The results of this study do not support the claim that wind turbines affect nearby home prices. Although the study found the effects on home prices from a variety of negative features (such as electricity transmission lines, landfills, prisons and major roads) and positive features (such as open space and beaches) that accorded with previous studies, the study found no net effects due to the arrival of turbines in the sample’s communities. Weak evidence suggests that the announcement of the wind facilities had an adverse impact on home prices, but those effects were no longer apparent after turbine construction and eventual operation commenced. The analysis also showed no unique impact on the rate of home sales near wind turbines. These conclusions were the result a variety of model and sample specifications.
Suggestions for Further Research
Although our study is unparalleled in its methodological scope and dataset compared to the previous literature in the subject area, we recommend a number of areas for future work. Because much of the existing work on wind turbines has focused on rural areas—which is where most wind facilities have been built—there is no clear understanding of how residents would view the introduction of wind turbines in landscapes that are already more industrialized. Therefore, investigating residents’ perceptions, through survey instruments, of wind turbines in more urbanized settings may be helpful. Policy-makers may also be interested in understanding the environmental attitudes and perceptions towards wind turbines of people who purchase houses near wind turbines after they have been constructed. Also, our study has aggregated the effects of wind turbines on the price of single-family houses for the study area as a whole. Although the data span an enormous range of sales prices, and contain the highest mean value of homes yet studied, it might be fruitful to analyze impacts partitioned by sales price or neighborhood to discover whether the effects vary with changes in these factors.
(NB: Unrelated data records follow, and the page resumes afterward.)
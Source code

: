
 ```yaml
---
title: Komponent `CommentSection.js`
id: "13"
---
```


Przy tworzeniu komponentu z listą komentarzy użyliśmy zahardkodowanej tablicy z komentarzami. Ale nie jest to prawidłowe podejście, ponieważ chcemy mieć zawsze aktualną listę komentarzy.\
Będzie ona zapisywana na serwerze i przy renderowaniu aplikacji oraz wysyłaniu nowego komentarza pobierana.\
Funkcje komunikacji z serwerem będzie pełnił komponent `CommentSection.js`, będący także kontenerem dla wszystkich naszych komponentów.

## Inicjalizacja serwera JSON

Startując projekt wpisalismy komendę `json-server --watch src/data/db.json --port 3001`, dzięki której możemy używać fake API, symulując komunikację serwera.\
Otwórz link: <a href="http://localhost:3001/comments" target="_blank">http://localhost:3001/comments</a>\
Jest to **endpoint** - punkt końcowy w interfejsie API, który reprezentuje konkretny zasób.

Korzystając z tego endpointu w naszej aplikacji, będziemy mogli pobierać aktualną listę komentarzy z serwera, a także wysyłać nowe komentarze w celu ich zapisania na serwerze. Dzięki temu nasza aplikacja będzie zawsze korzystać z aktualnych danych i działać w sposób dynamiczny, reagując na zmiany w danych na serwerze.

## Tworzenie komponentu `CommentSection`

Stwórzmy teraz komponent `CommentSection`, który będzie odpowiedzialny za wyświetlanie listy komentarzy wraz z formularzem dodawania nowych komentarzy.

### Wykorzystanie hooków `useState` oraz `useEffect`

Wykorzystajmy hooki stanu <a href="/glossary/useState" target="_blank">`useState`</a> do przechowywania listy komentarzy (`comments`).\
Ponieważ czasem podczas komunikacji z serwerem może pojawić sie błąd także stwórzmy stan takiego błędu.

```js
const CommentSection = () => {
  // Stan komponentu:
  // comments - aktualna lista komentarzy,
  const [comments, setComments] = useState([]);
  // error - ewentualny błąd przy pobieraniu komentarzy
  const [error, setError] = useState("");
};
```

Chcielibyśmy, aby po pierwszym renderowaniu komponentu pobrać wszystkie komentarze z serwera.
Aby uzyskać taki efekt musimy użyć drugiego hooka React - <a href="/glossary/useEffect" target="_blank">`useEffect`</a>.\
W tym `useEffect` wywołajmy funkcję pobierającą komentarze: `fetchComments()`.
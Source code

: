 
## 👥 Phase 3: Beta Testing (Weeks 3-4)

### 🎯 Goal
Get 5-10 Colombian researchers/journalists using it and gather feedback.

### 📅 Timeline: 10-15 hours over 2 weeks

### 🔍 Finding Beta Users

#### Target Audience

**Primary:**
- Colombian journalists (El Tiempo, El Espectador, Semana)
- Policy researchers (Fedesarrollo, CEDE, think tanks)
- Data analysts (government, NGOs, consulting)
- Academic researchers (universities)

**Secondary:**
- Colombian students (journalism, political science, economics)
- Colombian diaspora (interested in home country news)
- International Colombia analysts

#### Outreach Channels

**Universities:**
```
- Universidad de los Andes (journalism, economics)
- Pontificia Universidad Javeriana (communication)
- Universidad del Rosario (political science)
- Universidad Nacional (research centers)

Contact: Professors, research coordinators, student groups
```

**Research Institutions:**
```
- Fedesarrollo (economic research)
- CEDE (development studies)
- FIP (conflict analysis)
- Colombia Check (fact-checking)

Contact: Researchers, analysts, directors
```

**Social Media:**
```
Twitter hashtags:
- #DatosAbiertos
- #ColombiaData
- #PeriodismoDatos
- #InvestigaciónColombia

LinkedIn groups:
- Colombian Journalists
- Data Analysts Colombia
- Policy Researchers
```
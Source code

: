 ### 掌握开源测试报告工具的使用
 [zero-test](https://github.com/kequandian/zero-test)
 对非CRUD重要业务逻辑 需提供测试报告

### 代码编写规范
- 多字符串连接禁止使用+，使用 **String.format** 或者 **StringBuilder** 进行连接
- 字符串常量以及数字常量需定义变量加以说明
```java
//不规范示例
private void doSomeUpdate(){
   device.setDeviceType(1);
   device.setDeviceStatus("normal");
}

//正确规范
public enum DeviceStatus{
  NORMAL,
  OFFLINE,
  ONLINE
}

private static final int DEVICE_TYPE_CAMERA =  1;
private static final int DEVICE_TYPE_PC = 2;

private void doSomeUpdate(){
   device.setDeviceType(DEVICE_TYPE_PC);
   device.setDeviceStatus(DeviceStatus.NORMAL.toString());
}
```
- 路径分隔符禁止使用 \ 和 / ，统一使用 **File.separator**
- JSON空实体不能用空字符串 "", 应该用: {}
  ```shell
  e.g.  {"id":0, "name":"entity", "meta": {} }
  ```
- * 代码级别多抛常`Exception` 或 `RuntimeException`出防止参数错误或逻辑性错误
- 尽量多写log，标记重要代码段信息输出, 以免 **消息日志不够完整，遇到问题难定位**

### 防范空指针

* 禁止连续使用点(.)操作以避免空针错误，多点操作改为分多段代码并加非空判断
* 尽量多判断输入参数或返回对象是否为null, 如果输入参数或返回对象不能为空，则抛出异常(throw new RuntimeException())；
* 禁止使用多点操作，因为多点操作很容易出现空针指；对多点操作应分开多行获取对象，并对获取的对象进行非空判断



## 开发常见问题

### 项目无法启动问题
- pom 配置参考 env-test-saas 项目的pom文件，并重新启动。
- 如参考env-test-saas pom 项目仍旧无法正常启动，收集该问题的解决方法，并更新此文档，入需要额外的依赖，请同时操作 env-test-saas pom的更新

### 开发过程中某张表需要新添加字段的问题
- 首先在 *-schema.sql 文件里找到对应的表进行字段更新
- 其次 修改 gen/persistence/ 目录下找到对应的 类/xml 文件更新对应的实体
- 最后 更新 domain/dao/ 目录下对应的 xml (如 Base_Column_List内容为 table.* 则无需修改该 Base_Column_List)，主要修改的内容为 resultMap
Finally, in our study we did not investigate the ownership structure of the turbines (i.e., in Massachusetts some projects benefit town budgets while others are owned by private entities) and assess whether any benefits accrued to surrounding communities, factors that the existing literature suggests are important determinants of community perceptions. This was considered beyond the scope of the existing study, but could be addressed in future research.